[Input data]
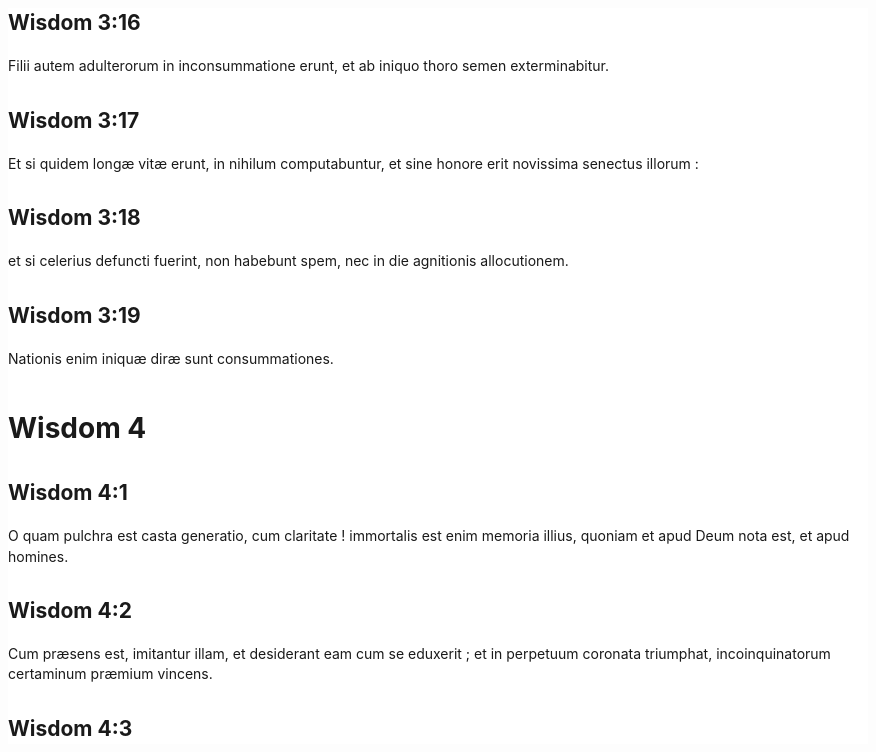 
<a id="orge971175"></a>

## Wisdom 3:16

Filii autem adulterorum in inconsummatione erunt,  et ab iniquo thoro semen exterminabitur. 


<a id="org288cec0"></a>

## Wisdom 3:17

Et si quidem longæ vitæ erunt, in nihilum computabuntur,  et sine honore erit novissima senectus illorum : 


<a id="orga7380f5"></a>

## Wisdom 3:18

et si celerius defuncti fuerint, non habebunt spem,  nec in die agnitionis allocutionem. 


<a id="org4630868"></a>

## Wisdom 3:19

Nationis enim iniquæ diræ sunt consummationes.  


<a id="orgdbde01a"></a>

# Wisdom 4


<a id="org341559c"></a>

## Wisdom 4:1

O quam pulchra est casta generatio, cum claritate !  immortalis est enim memoria illius,  quoniam et apud Deum nota est, et apud homines. 


<a id="org3d7bdfb"></a>

## Wisdom 4:2

Cum præsens est, imitantur illam,  et desiderant eam cum se eduxerit ;  et in perpetuum coronata triumphat,  incoinquinatorum certaminum præmium vincens. 


<a id="org561a605"></a>

## Wisdom 4:3
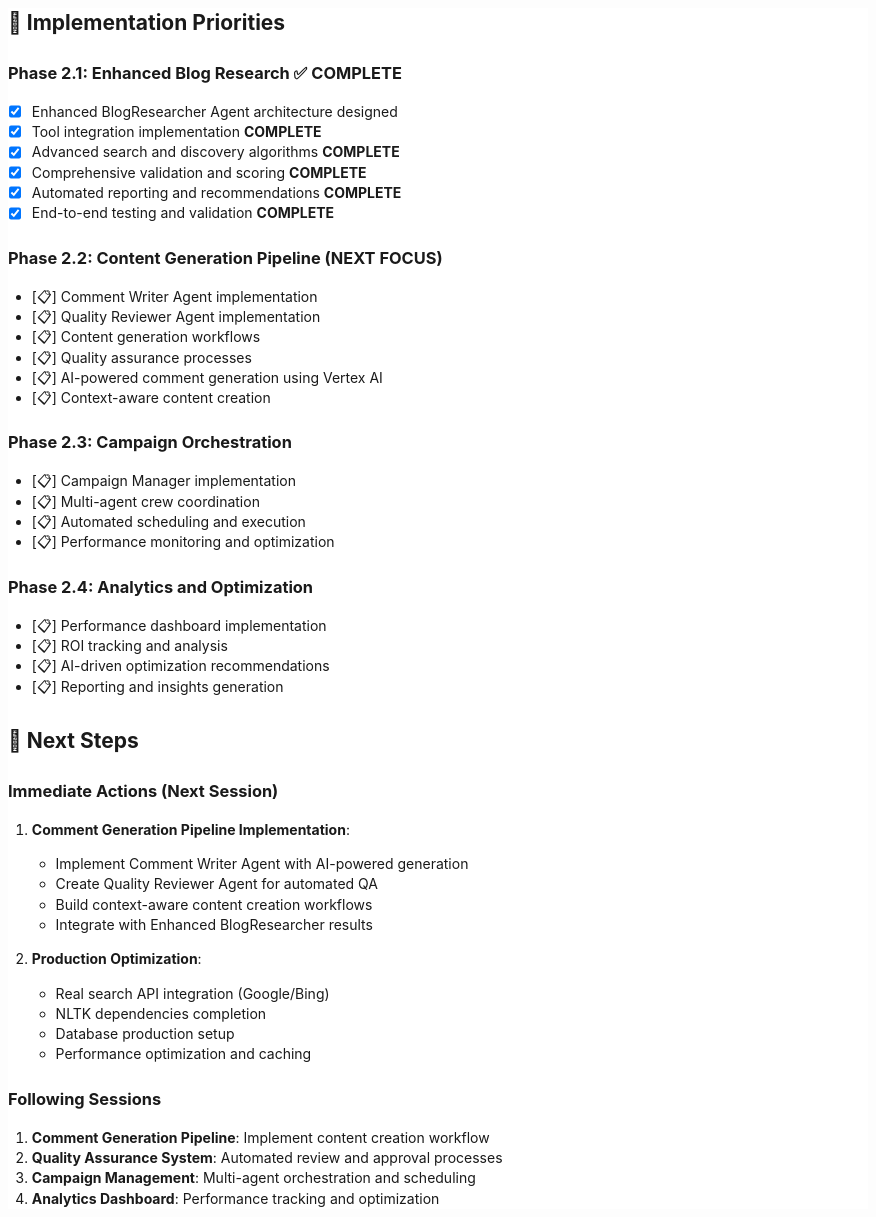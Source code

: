 ## 🎯 Implementation Priorities

### Phase 2.1: Enhanced Blog Research ✅ COMPLETE
- [x] Enhanced BlogResearcher Agent architecture designed
- [x] Tool integration implementation **COMPLETE**
- [x] Advanced search and discovery algorithms **COMPLETE**
- [x] Comprehensive validation and scoring **COMPLETE**
- [x] Automated reporting and recommendations **COMPLETE**
- [x] End-to-end testing and validation **COMPLETE**

### Phase 2.2: Content Generation Pipeline (NEXT FOCUS)
- [📋] Comment Writer Agent implementation
- [📋] Quality Reviewer Agent implementation  
- [📋] Content generation workflows
- [📋] Quality assurance processes
- [📋] AI-powered comment generation using Vertex AI
- [📋] Context-aware content creation

### Phase 2.3: Campaign Orchestration
- [📋] Campaign Manager implementation
- [📋] Multi-agent crew coordination
- [📋] Automated scheduling and execution
- [📋] Performance monitoring and optimization

### Phase 2.4: Analytics and Optimization
- [📋] Performance dashboard implementation
- [📋] ROI tracking and analysis
- [📋] AI-driven optimization recommendations
- [📋] Reporting and insights generation

## 🚀 Next Steps

### Immediate Actions (Next Session)
1. **Comment Generation Pipeline Implementation**:
   - Implement Comment Writer Agent with AI-powered generation
   - Create Quality Reviewer Agent for automated QA
   - Build context-aware content creation workflows
   - Integrate with Enhanced BlogResearcher results

2. **Production Optimization**:
   - Real search API integration (Google/Bing)
   - NLTK dependencies completion
   - Database production setup
   - Performance optimization and caching

### Following Sessions
1. **Comment Generation Pipeline**: Implement content creation workflow
2. **Quality Assurance System**: Automated review and approval processes
3. **Campaign Management**: Multi-agent orchestration and scheduling
4. **Analytics Dashboard**: Performance tracking and optimization
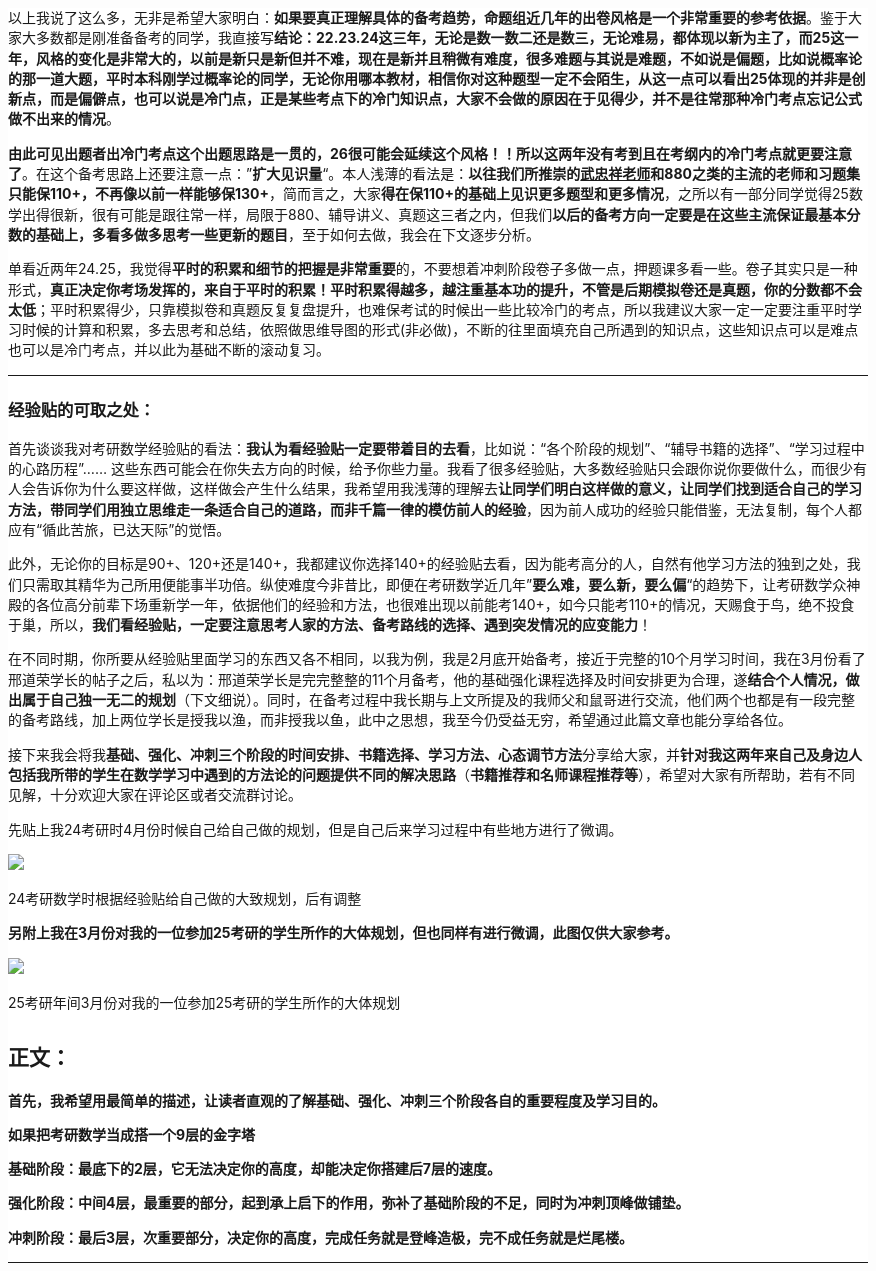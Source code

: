 以上我说了这么多，无非是希望大家明白：**如果要真正理解具体的备考趋势，命题组近几年的出卷风格是一个非常重要的参考依据**。鉴于大家大多数都是刚准备备考的同学，我直接写**结论：22.23.24这三年，无论是数一数二还是数三，无论难易，都体现以新为主了，而25这一年，风格的变化是非常大的，以前是新只是新但并不难，现在是新并且稍微有难度，很多难题与其说是难题，不如说是偏题，比如说概率论的那一道大题，平时本科刚学过概率论的同学，无论你用哪本教材，相信你对这种题型一定不会陌生，从这一点可以看出25体现的并非是创新点，而是偏僻点，也可以说是冷门点，正是某些考点下的冷门知识点，大家不会做的原因在于见得少，并不是往常那种冷门考点忘记公式做不出来的情况**。

**由此可见出题者出冷门考点这个出题思路是一贯的，26很可能会延续这个风格！！所以这两年没有考到且在考纲内的冷门考点就更要注意了**。在这个备考思路上还要注意一点：”**扩大见识量**“。本人浅薄的看法是：**以往我们所推崇的[武忠祥老师](https://zhida.zhihu.com/search?content_id=240232642&content_type=Article&match_order=1&q=%E6%AD%A6%E5%BF%A0%E7%A5%A5%E8%80%81%E5%B8%88&zhida_source=entity)和880之类的主流的老师和习题集只能保110+，不再像以前一样能够保130+**，简而言之，大家**得在保110+的基础上见识更多题型和更多情况**，之所以有一部分同学觉得25数学出得很新，很有可能是跟往常一样，局限于880、辅导讲义、真题这三者之内，但我们**以后的备考方向一定要是在这些主流保证最基本分数的基础上，多看多做多思考一些更新的题目**，至于如何去做，我会在下文逐步分析。

单看近两年24.25，我觉得**平时的积累和细节的把握是非常重要**的，不要想着冲刺阶段卷子多做一点，押题课多看一些。卷子其实只是一种形式，**真正决定你考场发挥的，来自于平时的积累！平时积累得越多，越注重基本功的提升，不管是后期模拟卷还是真题，你的分数都不会太低**；平时积累得少，只靠模拟卷和真题反复复盘提升，也难保考试的时候出一些比较冷门的考点，所以我建议大家一定一定要注重平时学习时候的计算和积累，多去思考和总结，依照做思维导图的形式(非必做)，不断的往里面填充自己所遇到的知识点，这些知识点可以是难点也可以是冷门考点，并以此为基础不断的滚动复习。

---

### 经验贴的可取之处：

首先谈谈我对考研数学经验贴的看法：**我认为看经验贴一定要带着目的去看**，比如说：“各个阶段的规划”、“辅导书籍的选择”、“学习过程中的心路历程”…… 这些东西可能会在你失去方向的时候，给予你些力量。我看了很多经验贴，大多数经验贴只会跟你说你要做什么，而很少有人会告诉你为什么要这样做，这样做会产生什么结果，我希望用我浅薄的理解去**让同学们明白这样做的意义，让同学们找到适合自己的学习方法，带同学们用独立思维走一条适合自己的道路，而非千篇一律的模仿前人的经验**，因为前人成功的经验只能借鉴，无法复制，每个人都应有“循此苦旅，已达天际”的觉悟。

此外，无论你的目标是90+、120+还是140+，我都建议你选择140+的经验贴去看，因为能考高分的人，自然有他学习方法的独到之处，我们只需取其精华为己所用便能事半功倍。纵使难度今非昔比，即便在考研数学近几年”**要么难，要么新，要么偏**“的趋势下，让考研数学众神殿的各位高分前辈下场重新学一年，依据他们的经验和方法，也很难出现以前能考140+，如今只能考110+的情况，天赐食于鸟，绝不投食于巢，所以，**我们看经验贴，一定要注意思考人家的方法、备考路线的选择、遇到突发情况的应变能力**！

在不同时期，你所要从经验贴里面学习的东西又各不相同，以我为例，我是2月底开始备考，接近于完整的10个月学习时间，我在3月份看了邢道荣学长的帖子之后，私以为：邢道荣学长是完完整整的11个月备考，他的基础强化课程选择及时间安排更为合理，遂**结合个人情况，做出属于自己独一无二的规划**（下文细说）。同时，在备考过程中我长期与上文所提及的我师父和鼠哥进行交流，他们两个也都是有一段完整的备考路线，加上两位学长是授我以渔，而非授我以鱼，此中之思想，我至今仍受益无穷，希望通过此篇文章也能分享给各位。

接下来我会将我**基础、强化、冲刺三个阶段的时间安排、书籍选择、学习方法、心态调节方法**分享给大家，并**针对我这两年来自己及身边人包括我所带的学生在数学学习中遇到的方法论的问题提供不同的解决思路**（**书籍推荐和名师课程推荐等**），希望对大家有所帮助，若有不同见解，十分欢迎大家在评论区或者交流群讨论。

先贴上我24考研时4月份时候自己给自己做的规划，但是自己后来学习过程中有些地方进行了微调。

![](https://pic2.zhimg.com/v2-9111e47d1b255651753302a4abdb8e43_1440w.jpg)

24考研数学时根据经验贴给自己做的大致规划，后有调整

**另附上我在3月份对我的一位参加25考研的学生所作的大体规划，但也同样有进行微调，此图仅供大家参考。**

![](https://pic4.zhimg.com/v2-636eac4116fb91ebf134f680b60a8489_1440w.jpg)

25考研年间3月份对我的一位参加25考研的学生所作的大体规划

## **正文：**

**首先，我希望用最简单的描述，让读者直观的了解基础、强化、冲刺三个阶段各自的重要程度及学习目的。**

**如果把考研数学当成搭一个9层的金字塔**

**基础阶段：最底下的2层，它无法决定你的高度，却能决定你搭建后7层的速度。**

**强化阶段：中间4层，最重要的部分，起到承上启下的作用，弥补了基础阶段的不足，同时为冲刺顶峰做铺垫。**

**冲刺阶段：最后3层，次重要部分，决定你的高度，完成任务就是登峰造极，完不成任务就是烂尾楼。**

---
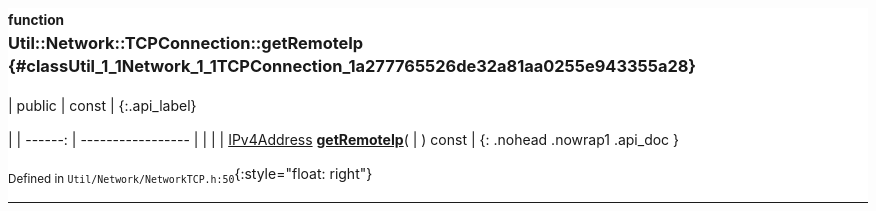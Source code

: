 ### <small>function</small><br/> Util::Network::TCPConnection::getRemoteIp {#classUtil_1_1Network_1_1TCPConnection_1a277765526de32a81aa0255e943355a28}

| public | const |
{:.api_label}

|
| ------: | ----------------- |
|  |
| [IPv4Address](classUtil_1_1Network_1_1IPv4Address) **[getRemoteIp](#classUtil_1_1Network_1_1TCPConnection_1a277765526de32a81aa0255e943355a28)**( |  ) const |
{: .nohead .nowrap1 .api_doc }





<sub>Defined in `Util/Network/NetworkTCP.h:50`</sub>{:style="float: right"}

-------------------------------------------------------------------

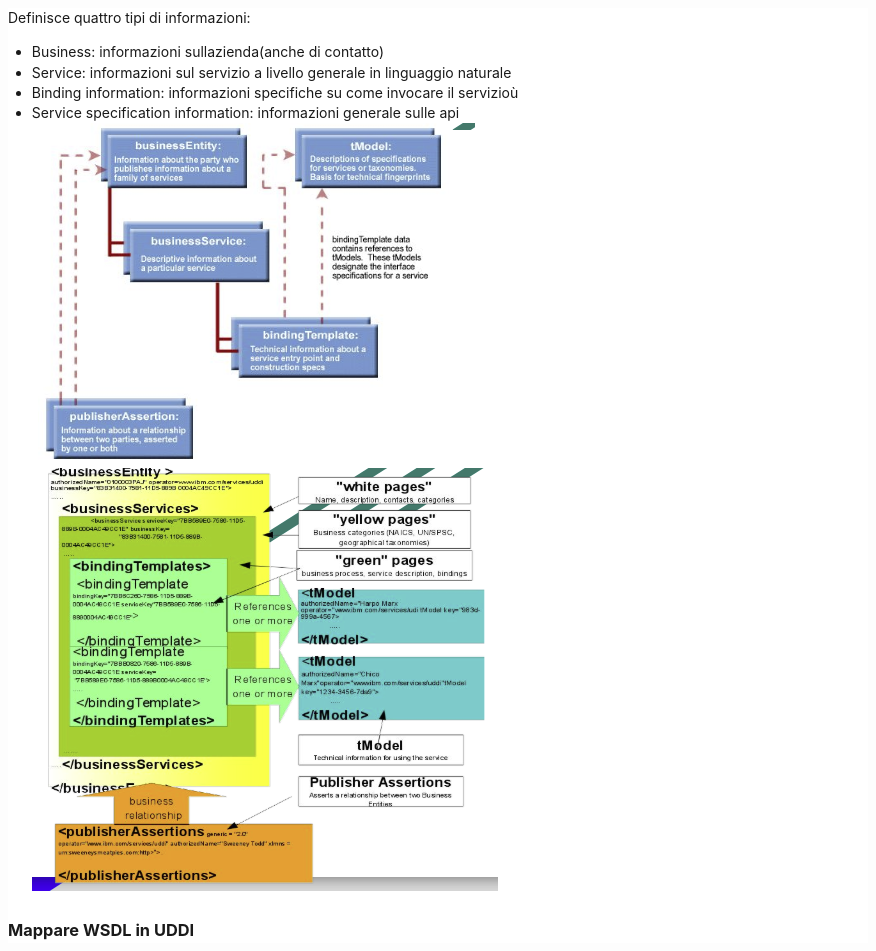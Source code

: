 Definisce quattro tipi di informazioni:

- Business: informazioni sullazienda(anche di contatto)
- Service: informazioni sul servizio a livello generale in linguaggio naturale
- Binding information: informazioni specifiche su come invocare il servizioù
- Service specification information: informazioni generale sulle api
  ![alt text](image-6.png)
  ![alt text](image-5.png)

### Mappare WSDL in UDDI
[/Input data]
* [What is expected]: Return all lines from the data above with "image" in them.

* [Solved exercise]:
  ![alt text](image-6.png)
  ![alt text](image-5.png)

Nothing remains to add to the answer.